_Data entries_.
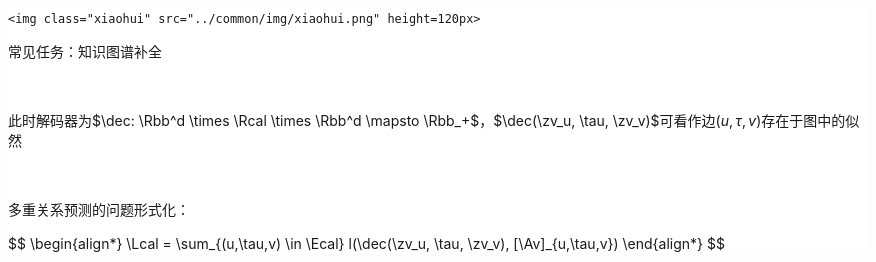     <img class="xiaohui" src="../common/img/xiaohui.png" height=120px>
</div>

常见任务：知识图谱补全

</br>

此时解码器为$\dec: \Rbb^d \times \Rcal \times \Rbb^d \mapsto \Rbb_+$，$\dec(\zv_u, \tau, \zv_v)$可看作边$(u, \tau, v)$存在于图中的似然

</br>

多重关系预测的问题形式化：

<div>
    $$
        \begin{align*}
            \Lcal = \sum_{(u,\tau,v) \in \Ecal} l(\dec(\zv_u, \tau, \zv_v), [\Av]_{u,\tau,v})
        \end{align*}
    $$
</div>
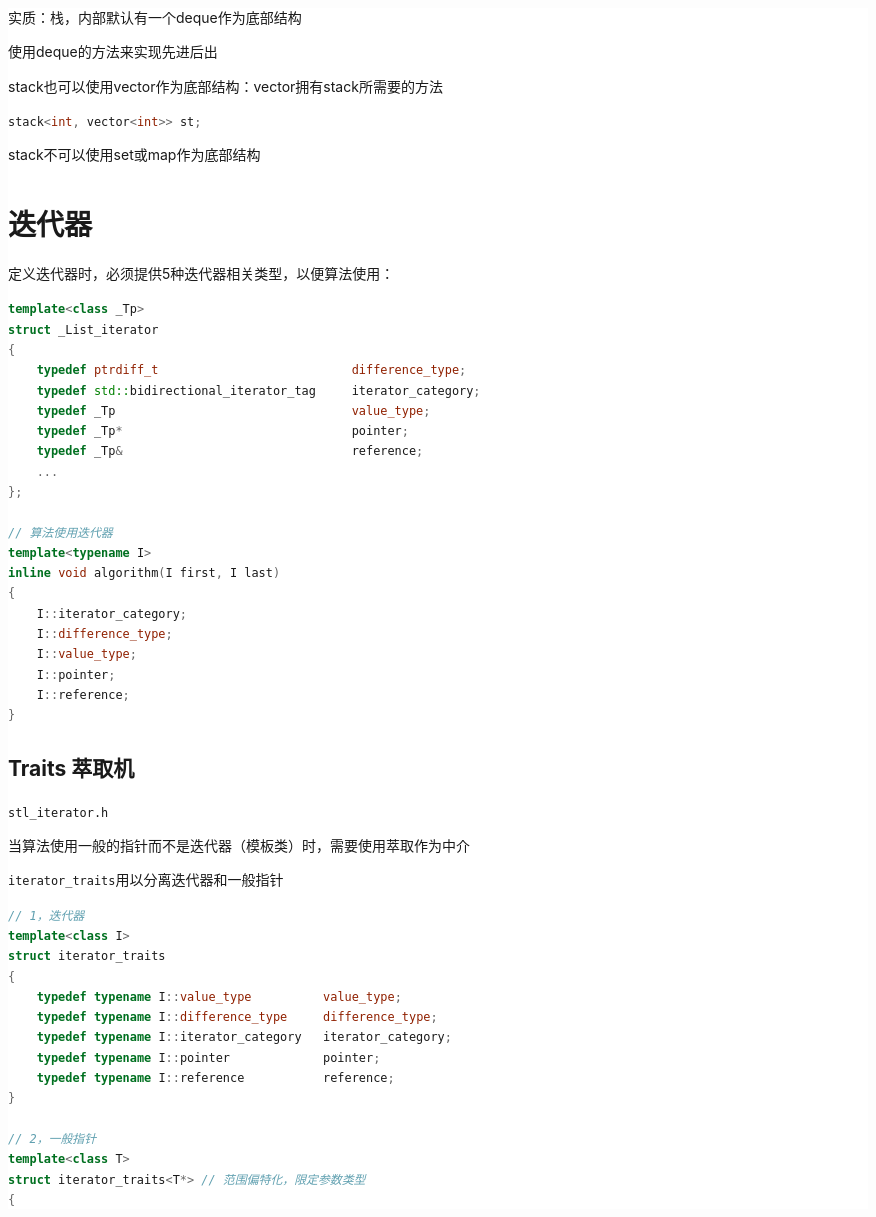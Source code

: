 实质：栈，内部默认有一个deque作为底部结构

使用deque的方法来实现先进后出



stack也可以使用vector作为底部结构：vector拥有stack所需要的方法

```c++
stack<int, vector<int>> st;
```

stack不可以使用set或map作为底部结构



# 迭代器

定义迭代器时，必须提供5种迭代器相关类型，以便算法使用：

```c++
template<class _Tp>
struct _List_iterator
{
    typedef ptrdiff_t							difference_type;
    typedef std::bidirectional_iterator_tag		iterator_category;
    typedef _Tp									value_type;
    typedef _Tp*								pointer;
    typedef _Tp&								reference;
    ...
};

// 算法使用迭代器
template<typename I>
inline void algorithm(I first, I last)
{
    I::iterator_category;
    I::difference_type;
    I::value_type;
    I::pointer;
    I::reference;
}
```



## Traits 萃取机

`stl_iterator.h`

当算法使用一般的指针而不是迭代器（模板类）时，需要使用萃取作为中介

`iterator_traits`用以分离迭代器和一般指针

```c++
// 1，迭代器
template<class I>
struct iterator_traits
{
    typedef typename I::value_type 			value_type;
    typedef typename I::difference_type 	difference_type;
    typedef typename I::iterator_category	iterator_category;
    typedef typename I::pointer 			pointer;
    typedef typename I::reference 			reference;
}

// 2，一般指针
template<class T>
struct iterator_traits<T*> // 范围偏特化，限定参数类型
{
```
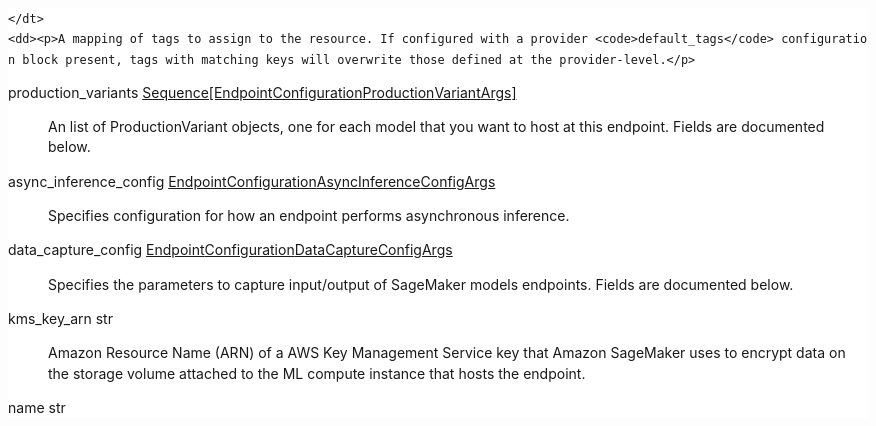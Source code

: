     </dt>
    <dd><p>A mapping of tags to assign to the resource. If configured with a provider <code>default_tags</code> configuration block present, tags with matching keys will overwrite those defined at the provider-level.</p>
</dd></dl>
</pulumi-choosable>
</div>

<div>
<pulumi-choosable type="language" values="python">
<dl class="resources-properties"><dt class="property-required"
            title="Required">
        <span id="production_variants_python">
<a data-swiftype-name="resource-property" data-swiftype-type="text" href="#production_variants_python" style="color: inherit; text-decoration: inherit;">production_<wbr>variants</a>
</span>
        <span class="property-indicator"></span>
        <span class="property-type"><a href="#endpointconfigurationproductionvariant">Sequence[Endpoint<wbr>Configuration<wbr>Production<wbr>Variant<wbr>Args]</a></span>
    </dt>
    <dd><p>An list of ProductionVariant objects, one for each model that you want to host at this endpoint. Fields are documented below.</p>
</dd><dt class="property-optional property-replacement"
            title="Optional">
        <span id="async_inference_config_python">
<a data-swiftype-name="resource-property" data-swiftype-type="text" href="#async_inference_config_python" style="color: inherit; text-decoration: inherit;">async_<wbr>inference_<wbr>config</a>
</span>
        <span class="property-indicator"></span>
        <span class="property-type"><a href="#endpointconfigurationasyncinferenceconfig">Endpoint<wbr>Configuration<wbr>Async<wbr>Inference<wbr>Config<wbr>Args</a></span>
    </dt>
    <dd><p>Specifies configuration for how an endpoint performs asynchronous inference.</p>
</dd><dt class="property-optional property-replacement"
            title="Optional">
        <span id="data_capture_config_python">
<a data-swiftype-name="resource-property" data-swiftype-type="text" href="#data_capture_config_python" style="color: inherit; text-decoration: inherit;">data_<wbr>capture_<wbr>config</a>
</span>
        <span class="property-indicator"></span>
        <span class="property-type"><a href="#endpointconfigurationdatacaptureconfig">Endpoint<wbr>Configuration<wbr>Data<wbr>Capture<wbr>Config<wbr>Args</a></span>
    </dt>
    <dd><p>Specifies the parameters to capture input/output of SageMaker models endpoints. Fields are documented below.</p>
</dd><dt class="property-optional property-replacement"
            title="Optional">
        <span id="kms_key_arn_python">
<a data-swiftype-name="resource-property" data-swiftype-type="text" href="#kms_key_arn_python" style="color: inherit; text-decoration: inherit;">kms_<wbr>key_<wbr>arn</a>
</span>
        <span class="property-indicator"></span>
        <span class="property-type">str</span>
    </dt>
    <dd><p>Amazon Resource Name (ARN) of a AWS Key Management Service key that Amazon SageMaker uses to encrypt data on the storage volume attached to the ML compute instance that hosts the endpoint.</p>
</dd><dt class="property-optional property-replacement"
            title="Optional">
        <span id="name_python">
<a data-swiftype-name="resource-property" data-swiftype-type="text" href="#name_python" style="color: inherit; text-decoration: inherit;">name</a>
</span>
        <span class="property-indicator"></span>
        <span class="property-type">str</span>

_What to do_. Retype the data word for word and keep the pictures out of it.

_Problem solution_.
     <img class="xiaohui" src="../common/img/xiaohui.png" height=120px>
</div>

常见任务：知识图谱补全

</br>

此时解码器为$\dec: \Rbb^d \times \Rcal \times \Rbb^d \mapsto \Rbb_+$，$\dec(\zv_u, \tau, \zv_v)$可看作边$(u, \tau, v)$存在于图中的似然

</br>

多重关系预测的问题形式化：

<div>
    $$
        \begin{align*}
            \Lcal = \sum_{(u,\tau,v) \in \Ecal} l(\dec(\zv_u, \tau, \zv_v), [\Av]_{u,\tau,v})
        \end{align*}
    $$
</div>
Source code

: 实质：栈，内部默认有一个deque作为底部结构

使用deque的方法来实现先进后出



stack也可以使用vector作为底部结构：vector拥有stack所需要的方法

```c++
stack<int, vector<int>> st;
```

stack不可以使用set或map作为底部结构



# 迭代器

定义迭代器时，必须提供5种迭代器相关类型，以便算法使用：

```c++
template<class _Tp>
struct _List_iterator
{
    typedef ptrdiff_t							difference_type;
    typedef std::bidirectional_iterator_tag		iterator_category;
    typedef _Tp									value_type;
    typedef _Tp*								pointer;
    typedef _Tp&								reference;
    ...
};

// 算法使用迭代器
template<typename I>
inline void algorithm(I first, I last)
{
    I::iterator_category;
    I::difference_type;
    I::value_type;
    I::pointer;
    I::reference;
}
```



## Traits 萃取机

`stl_iterator.h`

当算法使用一般的指针而不是迭代器（模板类）时，需要使用萃取作为中介

`iterator_traits`用以分离迭代器和一般指针

```c++
// 1，迭代器
template<class I>
struct iterator_traits
{
    typedef typename I::value_type 			value_type;
    typedef typename I::difference_type 	difference_type;
    typedef typename I::iterator_category	iterator_category;
    typedef typename I::pointer 			pointer;
    typedef typename I::reference 			reference;
}

// 2，一般指针
template<class T>
struct iterator_traits<T*> // 范围偏特化，限定参数类型
{
```
Source code

:     </dt>
    <dd><p>A mapping of tags to assign to the resource. If configured with a provider <code>default_tags</code> configuration block present, tags with matching keys will overwrite those defined at the provider-level.</p>
</dd></dl>
</pulumi-choosable>
</div>

<div>
<pulumi-choosable type="language" values="python">
<dl class="resources-properties"><dt class="property-required"
            title="Required">
        <span id="production_variants_python">
<a data-swiftype-name="resource-property" data-swiftype-type="text" href="#production_variants_python" style="color: inherit; text-decoration: inherit;">production_<wbr>variants</a>
</span>
        <span class="property-indicator"></span>
        <span class="property-type"><a href="#endpointconfigurationproductionvariant">Sequence[Endpoint<wbr>Configuration<wbr>Production<wbr>Variant<wbr>Args]</a></span>
    </dt>
    <dd><p>An list of ProductionVariant objects, one for each model that you want to host at this endpoint. Fields are documented below.</p>
</dd><dt class="property-optional property-replacement"
            title="Optional">
        <span id="async_inference_config_python">
<a data-swiftype-name="resource-property" data-swiftype-type="text" href="#async_inference_config_python" style="color: inherit; text-decoration: inherit;">async_<wbr>inference_<wbr>config</a>
</span>
        <span class="property-indicator"></span>
        <span class="property-type"><a href="#endpointconfigurationasyncinferenceconfig">Endpoint<wbr>Configuration<wbr>Async<wbr>Inference<wbr>Config<wbr>Args</a></span>
    </dt>
    <dd><p>Specifies configuration for how an endpoint performs asynchronous inference.</p>
</dd><dt class="property-optional property-replacement"
            title="Optional">
        <span id="data_capture_config_python">
<a data-swiftype-name="resource-property" data-swiftype-type="text" href="#data_capture_config_python" style="color: inherit; text-decoration: inherit;">data_<wbr>capture_<wbr>config</a>
</span>
        <span class="property-indicator"></span>
        <span class="property-type"><a href="#endpointconfigurationdatacaptureconfig">Endpoint<wbr>Configuration<wbr>Data<wbr>Capture<wbr>Config<wbr>Args</a></span>
    </dt>
    <dd><p>Specifies the parameters to capture input/output of SageMaker models endpoints. Fields are documented below.</p>
</dd><dt class="property-optional property-replacement"
            title="Optional">
        <span id="kms_key_arn_python">
<a data-swiftype-name="resource-property" data-swiftype-type="text" href="#kms_key_arn_python" style="color: inherit; text-decoration: inherit;">kms_<wbr>key_<wbr>arn</a>
</span>
        <span class="property-indicator"></span>
        <span class="property-type">str</span>
    </dt>
    <dd><p>Amazon Resource Name (ARN) of a AWS Key Management Service key that Amazon SageMaker uses to encrypt data on the storage volume attached to the ML compute instance that hosts the endpoint.</p>
</dd><dt class="property-optional property-replacement"
            title="Optional">
        <span id="name_python">
<a data-swiftype-name="resource-property" data-swiftype-type="text" href="#name_python" style="color: inherit; text-decoration: inherit;">name</a>
</span>
        <span class="property-indicator"></span>
        <span class="property-type">str</span>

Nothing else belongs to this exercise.